▸ Brief
Apart from the images, every record here needs to be copied exactly.

▸ Data records

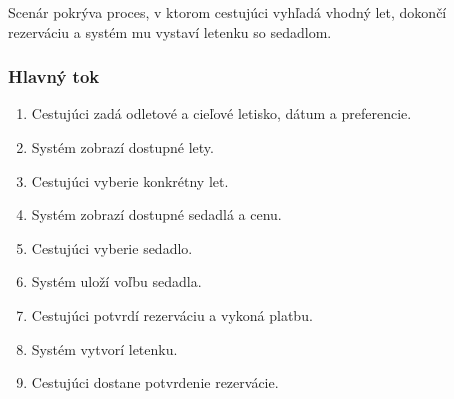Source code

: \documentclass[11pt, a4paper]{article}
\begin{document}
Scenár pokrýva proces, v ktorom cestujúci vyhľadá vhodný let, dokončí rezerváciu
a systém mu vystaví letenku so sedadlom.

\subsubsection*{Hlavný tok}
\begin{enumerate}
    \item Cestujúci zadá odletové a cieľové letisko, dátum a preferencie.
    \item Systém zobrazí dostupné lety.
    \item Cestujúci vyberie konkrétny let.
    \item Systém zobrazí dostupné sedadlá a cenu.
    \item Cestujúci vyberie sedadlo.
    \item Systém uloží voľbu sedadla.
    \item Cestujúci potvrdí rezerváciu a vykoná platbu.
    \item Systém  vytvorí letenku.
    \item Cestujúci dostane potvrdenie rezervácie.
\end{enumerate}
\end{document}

▸ Exercise output
Source code

: \documentclass[11pt, a4paper]{article}
\begin{document}
Scenár pokrýva proces, v ktorom cestujúci vyhľadá vhodný let, dokončí rezerváciu
a systém mu vystaví letenku so sedadlom.

\subsubsection*{Hlavný tok}
\begin{enumerate}
    \item Cestujúci zadá odletové a cieľové letisko, dátum a preferencie.
    \item Systém zobrazí dostupné lety.
    \item Cestujúci vyberie konkrétny let.
    \item Systém zobrazí dostupné sedadlá a cenu.
    \item Cestujúci vyberie sedadlo.
    \item Systém uloží voľbu sedadla.
    \item Cestujúci potvrdí rezerváciu a vykoná platbu.
    \item Systém  vytvorí letenku.
    \item Cestujúci dostane potvrdenie rezervácie.
\end{enumerate}
\end{document}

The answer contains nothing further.